Extract fails due to IndexError in _get_bullet_string method when the document is created in Pages (MacOS App)

I have seen this happening for files created in Pages but not in files created in MSWord.

How to reproduce

Use Pages (MacOS app) to write a document
make sure to include some bulleted and/or numbered text
save the document as docx
attempt to extract using docx2python

Error encountered

  File "/usr/local/lib/python3.8/site-packages/celery/app/trace.py", line 385, in trace_task
    R = retval = fun(*args, **kwargs)
  File "/usr/local/lib/python3.8/site-packages/celery/app/trace.py", line 650, in __protected_call__
    return self.run(*args, **kwargs)
  File "/app/extractor/tasks.py", line 6, in ingest_docx_task
    return ingest_docx(file, upload_id)
  File "/app/extractor/lib/ingest.py", line 23, in ingest_docx
    content = extract_document_content(local_file_path)
  File "/app/extractor/lib/extract.py", line 150, in extract_document_content
    return _extract_using_docx2python(local_file_path)
  File "/app/extractor/lib/extract.py", line 130, in _extract_using_docx2python
    doc = docx2python(local_file_path)
  File "/usr/local/lib/python3.8/site-packages/docx2python/main.py", line 61, in docx2python
    body = file_text(context["officeDocument"])
  File "/usr/local/lib/python3.8/site-packages/docx2python/main.py", line 56, in file_text
    return get_text(unzipped, context)
  File "/usr/local/lib/python3.8/site-packages/docx2python/docx_text.py", line 264, in get_text
    branches(ElementTree.fromstring(xml))
  File "/usr/local/lib/python3.8/site-packages/docx2python/docx_text.py", line 248, in branches
    branches(child)
  File "/usr/local/lib/python3.8/site-packages/docx2python/docx_text.py", line 185, in branches
    tables.insert(_get_bullet_string(child, context))
  File "/usr/local/lib/python3.8/site-packages/docx2python/docx_text.py", line 105, in _get_bullet_string
    numFmt = context["numId2numFmts"][numId][int(ilvl)]
IndexError: list index out of range

Additional information

It seems Pages is adding abstractNum nodes that don't contain w:lvl nodes. For example:

    <w:abstractNum w:abstractNumId="0">
        <w:multiLevelType w:val="hybridMultilevel"/>
        <w:numStyleLink w:val="Numbered"/>
    </w:abstractNum>

collect_numFmts (from docx_context.py) then reads and stores these in the context as [].

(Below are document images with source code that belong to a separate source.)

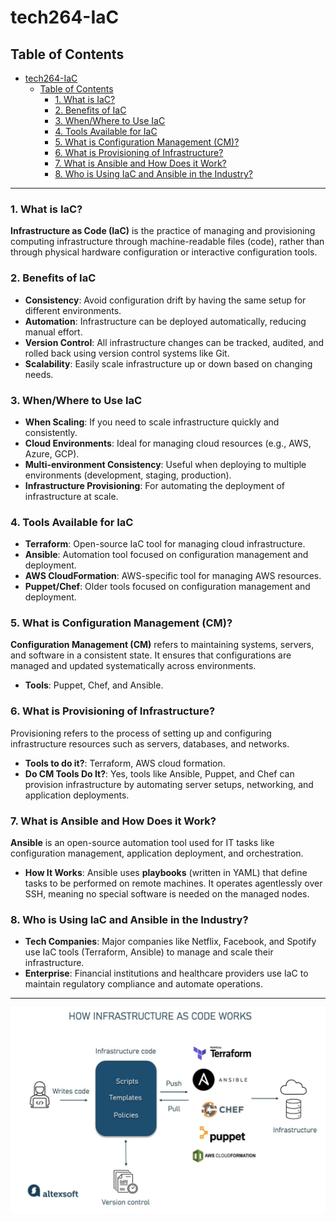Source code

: # tech264-IaC

## Table of Contents
- [tech264-IaC](#tech264-iac)
  - [Table of Contents](#table-of-contents)
    - [1. What is IaC?](#1-what-is-iac)
    - [2. Benefits of IaC](#2-benefits-of-iac)
    - [3. When/Where to Use IaC](#3-whenwhere-to-use-iac)
    - [4. Tools Available for IaC](#4-tools-available-for-iac)
    - [5. What is Configuration Management (CM)?](#5-what-is-configuration-management-cm)
    - [6. What is Provisioning of Infrastructure?](#6-what-is-provisioning-of-infrastructure)
    - [7. What is Ansible and How Does it Work?](#7-what-is-ansible-and-how-does-it-work)
    - [8. Who is Using IaC and Ansible in the Industry?](#8-who-is-using-iac-and-ansible-in-the-industry)

---

### 1. What is IaC?

**Infrastructure as Code (IaC)** is the practice of managing and provisioning computing infrastructure through machine-readable files (code), rather than through physical hardware configuration or interactive configuration tools.

### 2. Benefits of IaC

- **Consistency**: Avoid configuration drift by having the same setup for different environments.
- **Automation**: Infrastructure can be deployed automatically, reducing manual effort.
- **Version Control**: All infrastructure changes can be tracked, audited, and rolled back using version control systems like Git.
- **Scalability**: Easily scale infrastructure up or down based on changing needs.

### 3. When/Where to Use IaC

- **When Scaling**: If you need to scale infrastructure quickly and consistently.
- **Cloud Environments**: Ideal for managing cloud resources (e.g., AWS, Azure, GCP).
- **Multi-environment Consistency**: Useful when deploying to multiple environments (development, staging, production).
- **Infrastructure Provisioning**: For automating the deployment of infrastructure at scale.

### 4. Tools Available for IaC

- **Terraform**: Open-source IaC tool for managing cloud infrastructure.
- **Ansible**: Automation tool focused on configuration management and deployment.
- **AWS CloudFormation**: AWS-specific tool for managing AWS resources.
- **Puppet/Chef**: Older tools focused on configuration management and deployment.

### 5. What is Configuration Management (CM)?

**Configuration Management (CM)** refers to maintaining systems, servers, and software in a consistent state. It ensures that configurations are managed and updated systematically across environments.

- **Tools**: Puppet, Chef, and Ansible.

### 6. What is Provisioning of Infrastructure?

Provisioning refers to the process of setting up and configuring infrastructure resources such as servers, databases, and networks.
- **Tools to do it?**: Terraform, AWS cloud formation.
- **Do CM Tools Do It?**: Yes, tools like Ansible, Puppet, and Chef can provision infrastructure by automating server setups, networking, and application deployments.

### 7. What is Ansible and How Does it Work?

**Ansible** is an open-source automation tool used for IT tasks like configuration management, application deployment, and orchestration.

- **How It Works**: Ansible uses **playbooks** (written in YAML) that define tasks to be performed on remote machines. It operates agentlessly over SSH, meaning no special software is needed on the managed nodes.

### 8. Who is Using IaC and Ansible in the Industry?

- **Tech Companies**: Major companies like Netflix, Facebook, and Spotify use IaC tools (Terraform, Ansible) to manage and scale their infrastructure.
- **Enterprise**: Financial institutions and healthcare providers use IaC to maintain regulatory compliance and automate operations.

---

![images](/images/iac-overview.jpg)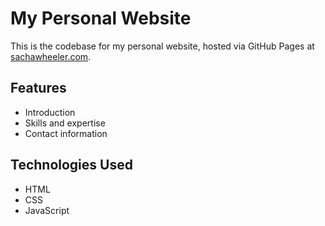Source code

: # My Personal Website

This is the codebase for my personal website, hosted via GitHub Pages at [sachawheeler.com](https://sachawheeler.com).

## Features

- Introduction
- Skills and expertise
- Contact information

## Technologies Used

- HTML
- CSS
- JavaScript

docx2python/docx2python/docx_context.py

Line 79 in ab8747c

abstractNumId2numFmts[id_] = []

This context is then passed down to _get_bullet_string (from docx_text.py). Then the IndexError when we try to get the number format from context.

docx2python/docx2python/docx_text.py

Line 102 in 07516f2

numFmt = context["numId2numFmts"][numId][int(ilvl)]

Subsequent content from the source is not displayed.